The healthy-minded say: "I accept the universe." They say: "death is a part of life." They say: "What death? Does not death bring forth new life? Does not the corpse of one being provide food and nutriment for the sprigs and branches of new life?"

Walt Whitman held the healthy-minded view of the matter: "The smallest sprout shows there is really no death," he wrote.  

And indeed, I suppose this is true, up to a point. Each of us is part of a larger "Tree of Life," as Samuel Butler also insisted. One leaf or branch may whither and die, but the tree as a whole goes on. In this sense, death is an illusion. 

This was my dad's own attitude to death, by the way. He was the most healthy-minded spiritual person I've ever met. And so, in mourning his passing, I feel I ought to do justice to the truth that is in the healthy-minded view. 

I ought to agree with Whitman and just stop there: 

What do you think has become of the young and old men?

  And what do you think has become of the women and children?

  They are alive and well somewhere [...]

But there is a part of me too that sees the countervailing truth that Edna St. Vincent Millay gave voice too: namely, that a sprout only goes so far. 

Even if it's true that the passing of one generation will make may for the next; even if my dad will die, but his body may feed the new twigs and leaves—I'd still rather have him. 

The answers quick and keen, the honest look, the laughter, the love,—

They are gone.  They are gone to feed the roses.  Elegant and curled

Is the blossom.  Fragrant is the blossom.  I know.  But I do not approve.

More precious was the light in your eyes than all the roses in the world, Millay wrote. Or sprouts, for that matter. Or trees. 

William James, too, while trying to acknowledge the value in the healthy-minded worldview, felt that it couldn't fully justify the universe as we find it. 
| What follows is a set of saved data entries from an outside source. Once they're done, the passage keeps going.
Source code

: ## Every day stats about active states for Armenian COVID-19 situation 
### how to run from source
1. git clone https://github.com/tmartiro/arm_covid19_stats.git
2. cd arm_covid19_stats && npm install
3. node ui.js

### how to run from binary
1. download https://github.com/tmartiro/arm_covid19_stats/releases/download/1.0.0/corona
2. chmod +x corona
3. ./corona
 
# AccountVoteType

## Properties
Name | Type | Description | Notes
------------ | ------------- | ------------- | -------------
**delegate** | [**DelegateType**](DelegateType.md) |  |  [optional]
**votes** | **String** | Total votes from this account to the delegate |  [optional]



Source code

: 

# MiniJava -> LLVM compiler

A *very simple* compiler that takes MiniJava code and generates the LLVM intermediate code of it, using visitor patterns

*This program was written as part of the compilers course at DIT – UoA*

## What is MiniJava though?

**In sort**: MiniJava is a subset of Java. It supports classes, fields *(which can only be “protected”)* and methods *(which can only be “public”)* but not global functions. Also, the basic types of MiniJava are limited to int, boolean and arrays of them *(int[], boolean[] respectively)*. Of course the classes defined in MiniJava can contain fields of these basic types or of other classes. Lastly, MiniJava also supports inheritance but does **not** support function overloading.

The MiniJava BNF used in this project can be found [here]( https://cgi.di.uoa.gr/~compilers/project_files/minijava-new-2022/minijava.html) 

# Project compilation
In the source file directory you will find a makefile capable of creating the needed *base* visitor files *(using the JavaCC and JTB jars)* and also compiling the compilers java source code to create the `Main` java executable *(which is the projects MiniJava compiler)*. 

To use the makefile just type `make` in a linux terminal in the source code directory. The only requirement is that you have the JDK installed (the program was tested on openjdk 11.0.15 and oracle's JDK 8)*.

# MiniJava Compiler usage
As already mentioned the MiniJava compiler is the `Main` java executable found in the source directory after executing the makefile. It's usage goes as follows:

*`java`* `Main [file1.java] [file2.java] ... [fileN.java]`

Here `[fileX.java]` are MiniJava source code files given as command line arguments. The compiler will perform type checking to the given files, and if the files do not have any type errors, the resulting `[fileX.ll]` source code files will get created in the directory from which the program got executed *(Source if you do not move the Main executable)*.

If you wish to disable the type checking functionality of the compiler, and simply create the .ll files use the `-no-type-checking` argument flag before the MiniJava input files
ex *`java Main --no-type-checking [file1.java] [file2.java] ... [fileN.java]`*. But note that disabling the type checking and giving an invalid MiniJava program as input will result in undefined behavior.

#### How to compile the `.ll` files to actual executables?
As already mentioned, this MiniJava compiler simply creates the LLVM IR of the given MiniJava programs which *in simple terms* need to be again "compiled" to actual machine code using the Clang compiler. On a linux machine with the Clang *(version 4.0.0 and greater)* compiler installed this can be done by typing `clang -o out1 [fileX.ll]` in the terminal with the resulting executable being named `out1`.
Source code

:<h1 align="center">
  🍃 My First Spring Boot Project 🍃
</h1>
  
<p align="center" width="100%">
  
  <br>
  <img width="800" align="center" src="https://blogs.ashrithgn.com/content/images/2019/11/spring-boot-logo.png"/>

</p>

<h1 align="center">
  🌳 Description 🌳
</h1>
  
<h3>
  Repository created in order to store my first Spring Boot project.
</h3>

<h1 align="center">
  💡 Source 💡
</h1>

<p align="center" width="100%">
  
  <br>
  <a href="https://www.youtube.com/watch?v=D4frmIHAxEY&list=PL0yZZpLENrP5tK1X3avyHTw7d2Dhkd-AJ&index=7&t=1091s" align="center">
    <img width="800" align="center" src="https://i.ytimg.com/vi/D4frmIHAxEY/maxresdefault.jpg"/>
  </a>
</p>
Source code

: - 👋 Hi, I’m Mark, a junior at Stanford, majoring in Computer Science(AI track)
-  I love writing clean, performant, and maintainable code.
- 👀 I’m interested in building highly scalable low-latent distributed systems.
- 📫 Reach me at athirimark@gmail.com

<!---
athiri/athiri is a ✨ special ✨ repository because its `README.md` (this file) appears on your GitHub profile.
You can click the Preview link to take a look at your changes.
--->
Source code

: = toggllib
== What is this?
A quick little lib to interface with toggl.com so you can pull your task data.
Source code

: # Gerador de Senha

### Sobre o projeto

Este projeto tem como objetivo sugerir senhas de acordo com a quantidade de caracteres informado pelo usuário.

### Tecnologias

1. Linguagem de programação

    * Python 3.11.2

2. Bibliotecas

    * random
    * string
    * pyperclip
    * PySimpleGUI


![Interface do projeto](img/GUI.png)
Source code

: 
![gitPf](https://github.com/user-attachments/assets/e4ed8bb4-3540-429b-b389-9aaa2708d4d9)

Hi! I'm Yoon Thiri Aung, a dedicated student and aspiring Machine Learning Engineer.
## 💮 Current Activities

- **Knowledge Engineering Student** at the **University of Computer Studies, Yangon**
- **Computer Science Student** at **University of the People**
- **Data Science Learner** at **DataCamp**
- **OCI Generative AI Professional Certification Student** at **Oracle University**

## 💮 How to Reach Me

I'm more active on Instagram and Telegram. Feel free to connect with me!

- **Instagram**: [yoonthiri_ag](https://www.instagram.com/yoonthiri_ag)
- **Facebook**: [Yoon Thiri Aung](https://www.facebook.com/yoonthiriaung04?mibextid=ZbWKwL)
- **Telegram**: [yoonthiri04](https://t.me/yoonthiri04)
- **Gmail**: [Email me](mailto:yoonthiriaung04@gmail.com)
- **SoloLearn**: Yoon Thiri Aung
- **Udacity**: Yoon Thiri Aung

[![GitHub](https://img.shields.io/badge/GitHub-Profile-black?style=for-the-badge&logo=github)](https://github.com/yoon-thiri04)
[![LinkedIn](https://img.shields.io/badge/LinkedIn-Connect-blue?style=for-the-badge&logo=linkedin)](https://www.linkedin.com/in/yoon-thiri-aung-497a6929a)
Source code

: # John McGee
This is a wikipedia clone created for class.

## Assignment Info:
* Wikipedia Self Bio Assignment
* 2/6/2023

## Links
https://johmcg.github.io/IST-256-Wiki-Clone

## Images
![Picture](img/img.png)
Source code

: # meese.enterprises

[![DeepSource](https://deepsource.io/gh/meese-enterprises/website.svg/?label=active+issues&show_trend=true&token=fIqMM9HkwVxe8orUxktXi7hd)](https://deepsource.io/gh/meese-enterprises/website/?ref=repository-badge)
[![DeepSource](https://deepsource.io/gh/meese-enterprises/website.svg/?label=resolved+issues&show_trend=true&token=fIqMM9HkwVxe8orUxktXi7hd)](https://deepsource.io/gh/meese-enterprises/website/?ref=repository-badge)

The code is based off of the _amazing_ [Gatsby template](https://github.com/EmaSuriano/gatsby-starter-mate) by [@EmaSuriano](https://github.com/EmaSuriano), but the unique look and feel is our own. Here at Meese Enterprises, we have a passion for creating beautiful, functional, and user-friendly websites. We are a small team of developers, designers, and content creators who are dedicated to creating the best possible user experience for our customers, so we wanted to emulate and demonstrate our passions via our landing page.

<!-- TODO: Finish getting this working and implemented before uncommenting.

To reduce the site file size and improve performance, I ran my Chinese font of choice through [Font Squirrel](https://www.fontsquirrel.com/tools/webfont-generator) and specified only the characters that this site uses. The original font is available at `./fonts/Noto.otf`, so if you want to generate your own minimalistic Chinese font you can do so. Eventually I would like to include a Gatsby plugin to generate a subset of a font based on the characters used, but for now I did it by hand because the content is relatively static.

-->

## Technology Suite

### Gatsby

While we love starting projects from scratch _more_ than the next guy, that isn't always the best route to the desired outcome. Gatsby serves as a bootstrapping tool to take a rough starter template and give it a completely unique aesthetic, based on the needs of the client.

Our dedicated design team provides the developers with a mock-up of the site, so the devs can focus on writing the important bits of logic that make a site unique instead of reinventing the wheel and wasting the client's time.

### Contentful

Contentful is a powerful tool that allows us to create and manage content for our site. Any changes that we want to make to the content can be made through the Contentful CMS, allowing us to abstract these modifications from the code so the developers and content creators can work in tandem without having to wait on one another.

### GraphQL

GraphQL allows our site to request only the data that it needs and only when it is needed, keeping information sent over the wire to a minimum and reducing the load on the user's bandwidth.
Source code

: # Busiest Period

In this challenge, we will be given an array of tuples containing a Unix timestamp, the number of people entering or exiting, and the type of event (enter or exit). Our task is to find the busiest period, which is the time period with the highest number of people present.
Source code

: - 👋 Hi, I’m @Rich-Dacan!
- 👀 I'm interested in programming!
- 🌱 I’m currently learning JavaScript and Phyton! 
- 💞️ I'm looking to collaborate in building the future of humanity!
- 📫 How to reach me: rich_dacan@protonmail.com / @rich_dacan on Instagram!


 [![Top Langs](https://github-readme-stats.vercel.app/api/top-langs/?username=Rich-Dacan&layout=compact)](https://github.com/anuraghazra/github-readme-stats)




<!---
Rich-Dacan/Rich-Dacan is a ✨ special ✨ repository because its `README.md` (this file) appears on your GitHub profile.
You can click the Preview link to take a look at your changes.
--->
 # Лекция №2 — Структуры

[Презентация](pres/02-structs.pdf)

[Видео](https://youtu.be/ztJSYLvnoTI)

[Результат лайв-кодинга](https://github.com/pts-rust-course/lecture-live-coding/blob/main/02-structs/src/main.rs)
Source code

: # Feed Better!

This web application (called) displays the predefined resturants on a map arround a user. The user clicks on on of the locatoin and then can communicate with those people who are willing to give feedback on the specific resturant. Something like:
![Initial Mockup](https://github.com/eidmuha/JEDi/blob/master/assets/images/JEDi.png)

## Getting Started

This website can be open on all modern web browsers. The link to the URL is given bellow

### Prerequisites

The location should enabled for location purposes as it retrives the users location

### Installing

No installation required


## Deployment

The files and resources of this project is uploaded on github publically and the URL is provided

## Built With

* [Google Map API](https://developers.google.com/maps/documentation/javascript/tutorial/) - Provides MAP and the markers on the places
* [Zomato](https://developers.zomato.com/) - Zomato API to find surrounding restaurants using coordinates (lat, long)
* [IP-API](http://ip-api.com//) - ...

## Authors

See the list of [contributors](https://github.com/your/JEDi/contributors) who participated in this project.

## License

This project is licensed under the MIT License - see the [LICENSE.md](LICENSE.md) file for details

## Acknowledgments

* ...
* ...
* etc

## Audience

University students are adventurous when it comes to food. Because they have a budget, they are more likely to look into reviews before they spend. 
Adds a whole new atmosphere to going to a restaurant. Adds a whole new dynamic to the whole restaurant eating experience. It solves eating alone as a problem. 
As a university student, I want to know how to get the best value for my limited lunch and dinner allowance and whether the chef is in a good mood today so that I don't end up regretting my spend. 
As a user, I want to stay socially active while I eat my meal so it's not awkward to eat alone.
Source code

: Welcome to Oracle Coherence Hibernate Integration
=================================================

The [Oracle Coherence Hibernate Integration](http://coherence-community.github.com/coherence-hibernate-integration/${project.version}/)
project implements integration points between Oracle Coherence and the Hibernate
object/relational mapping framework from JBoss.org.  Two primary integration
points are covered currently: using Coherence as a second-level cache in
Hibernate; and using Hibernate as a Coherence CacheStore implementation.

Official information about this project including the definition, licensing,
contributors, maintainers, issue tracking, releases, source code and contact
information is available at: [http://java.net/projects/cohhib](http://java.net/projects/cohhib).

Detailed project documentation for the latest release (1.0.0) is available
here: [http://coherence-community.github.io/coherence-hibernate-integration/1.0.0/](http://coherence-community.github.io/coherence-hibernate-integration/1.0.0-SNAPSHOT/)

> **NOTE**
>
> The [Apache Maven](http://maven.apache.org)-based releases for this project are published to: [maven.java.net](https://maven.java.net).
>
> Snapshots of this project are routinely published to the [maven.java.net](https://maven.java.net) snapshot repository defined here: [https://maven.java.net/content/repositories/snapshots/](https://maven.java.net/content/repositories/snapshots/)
"Some evils, indeed, are ministerial to higher forms of good; but it may be that there are forms of evil so extreme as to enter into no good system whatsoever," James wrote. 

And in truth, I agree with him. Not every loss is compensated by a gain. Not every evil seems justified by some ultimate good. 

And too many times, what poor compensation there is just seems inadequate. A rose, sprout, or bush is not worth one father. 

But if there is any truth to the health-minded view of death, where might we find it? I guess I know that in order for dad's life to have had a beginning, it must also finally have an end. 

And if there were never an end, as D.H. Lawrence pointed out, how terrible it would be to have a beginning at all. 

I know all that. I know. But that doesn't mean it's good enough. "I know," Millay wrote. "But I do not approve. And I am not resigned."